Ah, political spectacle. When Detroit’s CEOs took the stand at congressional hearings over a year ago, the main browbeating bullet point wasn’t the decades of mismanagement and greed, but the fact that Messrs. Wagoner, Mullaly and Nardelli had taken separate corporate jets to the festivities. The lesson: convenient focal points for anger always trump the complexity of a substantive dressing-down. And as congress gears up to grill Toyota’s CEO, the Japanese automaker has given congress just the thing to sharpen its collective knife against: an honest opinion. One document [via Politico PDF here] briefing Toyota USA boss Yoshi Inaba for the hearings, reveals that Toyota believe the current administration is “activist” and that “not industry-friendly.” True or false, this document sets up an adversarial relationship between Toyota and the majority party going into the hearings. Which would be bad enough if Toyota hadn’t also handed over evidence, already leaked by the Oversight committee, indicating that it balances recall costs against risks and lobbies the government in its own interest. On its own, this evidence might be merely embarrassing, but having slighted the Democrats, news that Toyota treats recalls like a business has become prima facie evidence in the (increasingly political) case against the Japanese automaker.
This subpoenaed document is clearly an embarrassment. An internal presentation apparently prepared by Toyota’s Washington DC staff, describes the firm’s 2007 floormat recall as a “Win for Toyota,” noting [via BusinessWeek] that it had
Negotiated ‘equipment’ recall on Camry/ES re:[sudden acceleration], saved $100M+, w/no defect found.
Of course, this ties in nicely with earlier reports of Toyota’s employment of former federal regulators to negotiate such recalls with NHTSA. The implication of course, is that Toyota pressured NHTSA to let it get away with a 55,000-unit floormat recall (thus saving $100m+) when in fact sticky pedals, or some other unexplained problem caused unintended acceleration. Adding to the perception of Toyota as mass manipulator of government regulators, is the revelation [via Reuters] that Toyota’s lobbying team also:
helped negotiate changes or delays to four proposed vehicle safety rules covering standards for roof crush, electric shock, side impact and door locks.
By winning “added lead time and phase-in” for new side-impact crash standards, Toyota estimated that it had saved about $124 million, according to the document.

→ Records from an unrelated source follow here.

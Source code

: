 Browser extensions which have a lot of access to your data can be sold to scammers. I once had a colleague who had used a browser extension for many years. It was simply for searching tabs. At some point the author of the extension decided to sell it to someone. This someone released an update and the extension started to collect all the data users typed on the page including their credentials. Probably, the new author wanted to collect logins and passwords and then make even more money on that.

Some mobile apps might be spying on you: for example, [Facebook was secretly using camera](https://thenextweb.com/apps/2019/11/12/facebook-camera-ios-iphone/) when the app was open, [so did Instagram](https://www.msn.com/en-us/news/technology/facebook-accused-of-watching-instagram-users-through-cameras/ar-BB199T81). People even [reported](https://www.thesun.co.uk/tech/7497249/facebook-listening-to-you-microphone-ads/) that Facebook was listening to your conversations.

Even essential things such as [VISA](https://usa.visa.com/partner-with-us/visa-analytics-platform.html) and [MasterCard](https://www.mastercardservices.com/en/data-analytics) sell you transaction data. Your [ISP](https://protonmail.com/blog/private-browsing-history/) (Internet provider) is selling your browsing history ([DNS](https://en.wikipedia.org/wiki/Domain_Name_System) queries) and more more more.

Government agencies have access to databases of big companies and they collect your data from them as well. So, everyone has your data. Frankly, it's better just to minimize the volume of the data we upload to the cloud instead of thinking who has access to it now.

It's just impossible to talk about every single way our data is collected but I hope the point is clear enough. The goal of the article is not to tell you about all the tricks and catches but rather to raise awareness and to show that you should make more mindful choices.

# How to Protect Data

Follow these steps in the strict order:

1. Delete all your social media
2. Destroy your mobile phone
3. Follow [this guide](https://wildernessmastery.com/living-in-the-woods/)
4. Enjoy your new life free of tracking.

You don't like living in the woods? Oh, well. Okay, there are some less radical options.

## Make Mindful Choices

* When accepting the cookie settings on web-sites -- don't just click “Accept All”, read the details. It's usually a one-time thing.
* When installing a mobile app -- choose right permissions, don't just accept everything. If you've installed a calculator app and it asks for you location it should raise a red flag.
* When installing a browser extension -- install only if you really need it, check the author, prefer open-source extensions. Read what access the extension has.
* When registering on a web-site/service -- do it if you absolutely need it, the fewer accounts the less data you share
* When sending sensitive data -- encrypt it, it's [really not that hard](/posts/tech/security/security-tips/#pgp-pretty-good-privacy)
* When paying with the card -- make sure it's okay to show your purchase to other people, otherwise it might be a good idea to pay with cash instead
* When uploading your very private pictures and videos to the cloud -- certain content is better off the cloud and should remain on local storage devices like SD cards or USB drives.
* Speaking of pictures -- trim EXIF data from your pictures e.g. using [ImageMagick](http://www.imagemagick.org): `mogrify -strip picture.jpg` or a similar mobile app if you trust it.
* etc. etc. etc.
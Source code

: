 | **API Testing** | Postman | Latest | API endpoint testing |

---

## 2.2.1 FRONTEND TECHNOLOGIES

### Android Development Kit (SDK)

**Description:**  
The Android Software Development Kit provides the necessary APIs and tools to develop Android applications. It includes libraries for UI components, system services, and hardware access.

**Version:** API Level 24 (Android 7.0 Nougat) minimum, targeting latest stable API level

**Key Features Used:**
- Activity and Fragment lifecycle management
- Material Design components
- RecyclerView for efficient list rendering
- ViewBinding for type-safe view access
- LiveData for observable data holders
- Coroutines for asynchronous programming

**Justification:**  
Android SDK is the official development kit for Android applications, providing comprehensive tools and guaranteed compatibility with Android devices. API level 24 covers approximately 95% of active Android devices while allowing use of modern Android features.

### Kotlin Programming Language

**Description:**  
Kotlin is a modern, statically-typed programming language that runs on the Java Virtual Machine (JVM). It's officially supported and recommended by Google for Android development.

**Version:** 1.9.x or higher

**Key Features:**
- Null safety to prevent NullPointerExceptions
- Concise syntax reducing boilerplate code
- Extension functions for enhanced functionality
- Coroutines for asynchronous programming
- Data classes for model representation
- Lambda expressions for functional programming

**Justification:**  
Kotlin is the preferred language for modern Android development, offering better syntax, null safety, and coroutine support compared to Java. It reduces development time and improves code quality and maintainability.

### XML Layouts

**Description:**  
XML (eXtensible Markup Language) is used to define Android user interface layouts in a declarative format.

For many, these documents will be shocking, but as with the rest of Toyota’s fall from grace, the only surprises come from Toyota’s unrealistically clean image going into the scandal. The fact that Toyota lobbies NHTSA to limit the costs of its recalls and other regulation should be no more shocking than the fact that it allowed its defining commitment to quality to slide. But because Toyota has already fallen from grace in the public eye, it’s vulnerable to all kinds of attacks. And because it antagonized lawmakers in the documents it handed over pre-hearing, congress will have no problem wallowing in the dirty details of how Toyota behaves like every other automaker. After all, dressing down a multinational corporation is a lot more rewarding than laying into the bureaucrats at NHTSA, who have the direct responsibility of protecting Americans.
Ultimately, the whole question comes back to quality. It’s unrealistic to assume that the largest automaker in America would not lobby the NHTSA to limit its recall costs, and given the ephemeral nature of sudden, unintended acceleration, it’s not wildly surprising that the NHTSA was satisfied with the floormat explanation (even though they were warned as early as 2004). And though certain government-backed automakers (and others) are doubtless eagerly anticipating a shllacking of Toyota by posturing representatives, they should probably think twice before raising the safety-first rhetoric to a fever pitch and goading congress into beefing up the NHTSA’s investigative capabilities. After all, quality and cost are the fundamental balance of the auto industry, and it doesn’t take much for any automaker to find itself suddenly on the wrong side of the line. Unless automakers are done lobbying altogether (and they’re not) there’s not a lot to be gained by the industry as a whole by fanning the flames of what is turning into an almost personal confrontation.